Required action: I'd like the entries repeated exactly, pictures omitted.
[[ Listed records, beginning ]]
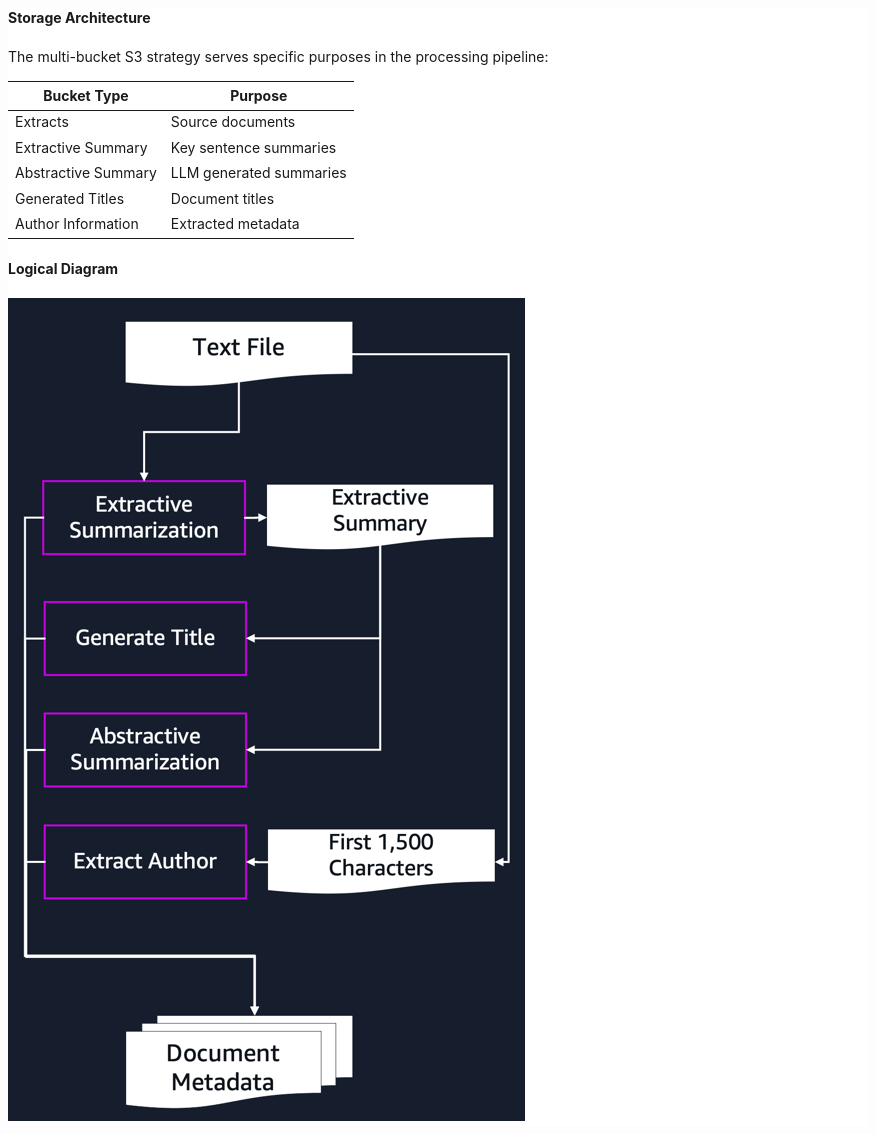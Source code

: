 #### Storage Architecture

The multi-bucket S3 strategy serves specific purposes in the processing pipeline:

| Bucket Type | Purpose                 | 
|-------------|-------------------------|
| Extracts | Source documents        |
| Extractive Summary | Key sentence summaries  |
| Abstractive Summary | LLM generated summaries |
| Generated Titles | Document titles         | 
| Author Information | Extracted metadata      |

#### Logical Diagram
![logical diagram](assets/logical_diagram.png "Logical Diagram")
[[ Listed records, end ]]
Problem solution:
Source code

: #### Storage Architecture

The multi-bucket S3 strategy serves specific purposes in the processing pipeline:

| Bucket Type | Purpose                 | 
|-------------|-------------------------|
| Extracts | Source documents        |
| Extractive Summary | Key sentence summaries  |
| Abstractive Summary | LLM generated summaries |
| Generated Titles | Document titles         | 
| Author Information | Extracted metadata      |

#### Logical Diagram
![logical diagram](assets/logical_diagram.png "Logical Diagram")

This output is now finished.